Superior Court of Rhode Island, Washington
Mar 7, 2023
No. WC-2021-0308 (R.I. Super. Mar. 7, 2023)

Opinion

WC-2021-0308

03-07-2023

RICKEY THOMPSON Plaintiff, v. TOWN OF NORTH KINGSTOWN ZONING BOARD OF APPEALS, RANDY WEITMAN, JOHN V. GIBBONS, JR., ROBERT O'NEILL, CYNTHIA WARREN, and CHRISTOPHER ZENGARI, in their capacities as members of the Zoning Board of Appeals, and TOWN OF NORTH KINGSTOWN PLANNING COMMISSION, and JAMES GRUNDY, ERIC WISHART, PATRICK ROACH, PAUL DION, TRACEY MCCUE and BOB JACKSON, in their capacities as members of the Planning Commission, and JAMM GOLF, LLC, MARK L. HAWKINS, JOSHUA L. HAWKINS, M L HAWK REAL ESTATE LLC Defendants.
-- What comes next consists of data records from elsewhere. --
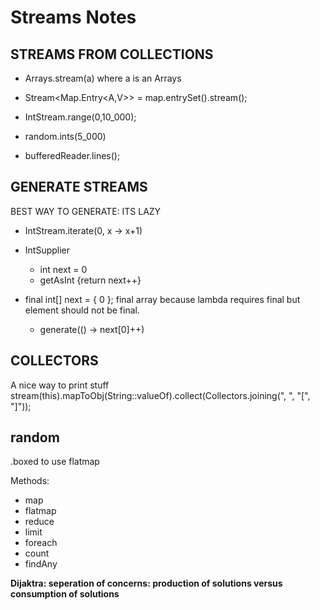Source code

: # Streams Notes

## STREAMS FROM COLLECTIONS
- Arrays.stream(a) where a is an Arrays
- Stream<Map.Entry<A,V>> = map.entrySet().stream();

- IntStream.range(0,10_000);
- random.ints(5_000)
- bufferedReader.lines();


## GENERATE STREAMS
BEST WAY TO GENERATE: ITS LAZY
- IntStream.iterate(0, x -> x+1)

- IntSupplier
    - int next = 0
    - getAsInt {return next++}

- final int[] next = { 0 }; final array because lambda requires final but element should not be final.
    - generate(() -> next[0]++)


## COLLECTORS
A nice way to print stuff
stream(this).mapToObj(String::valueOf).collect(Collectors.joining(", ", "[", "]"));

## random
.boxed to use flatmap


Methods:
- map
- flatmap
- reduce
- limit
- foreach
- count
- findAny 


**Dijaktra: seperation of concerns: production of solutions versus consumption of solutions**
For Plaintiff: Christopher A. D'Ovidio, Esq. For Defendant: Mark W. Freel, Esq. Alexandra G. Lancey, Esq. Nicholas J. Hemond, Esq.


For Plaintiff: Christopher A. D'Ovidio, Esq.

For Defendant: Mark W. Freel, Esq.

Alexandra G. Lancey, Esq.

Nicholas J. Hemond, Esq.

DECISION

TAFT-CARTER, J.

Before the Court for decision is Defendants' Motion for Summary Judgment relating to Count I of the Plaintiff's Complaint and the Plaintiff's Objection thereto. Jurisdiction is pursuant to G.L. 1956 § 45-23-71 and Rule 56 of the Superior Court Rules of Civil Procedure.

I

Facts and Travel

This is a zoning appeal pursuant to § 45-23-71. (Compl. ¶ 1.) Plaintiff is appealing a decision of the Town of North Kingstown Zoning Board of Appeals (hereinafter "Board of Appeals") which affirmed the Town of North Kingstown Planning Commission's (hereinafter "Planning Commission") final plan approval for a major land development project (hereinafter "the Project"). Id. The Project was challenged in this Court at the preliminary plan stage by the same Plaintiff. See Mem. Supp. Defs.' Mot. Summ. J. (Defs.' Mem.) Ex. C (Board of Appeals Final Plan Decision), at 2; Defs.' Mem. Ex. A (Superior Ct. Prelim. Plan Decision), at 1-2. This Court rendered its decision regarding Plaintiff's preliminary plan appeal on August 29, 2022. See Thompson v. Town of North Kingstown Zoning Board of Appeals, No. WC-2020-0268, 2022 WL 4017120 (R.I. Super. Aug. 29, 2022); see also Defs.' Mem. Ex. A (Superior Ct. Prelim. Plan Decision). This Court incorporates by reference its recounting of the facts from its previous decision and will supplement with additional facts as needed.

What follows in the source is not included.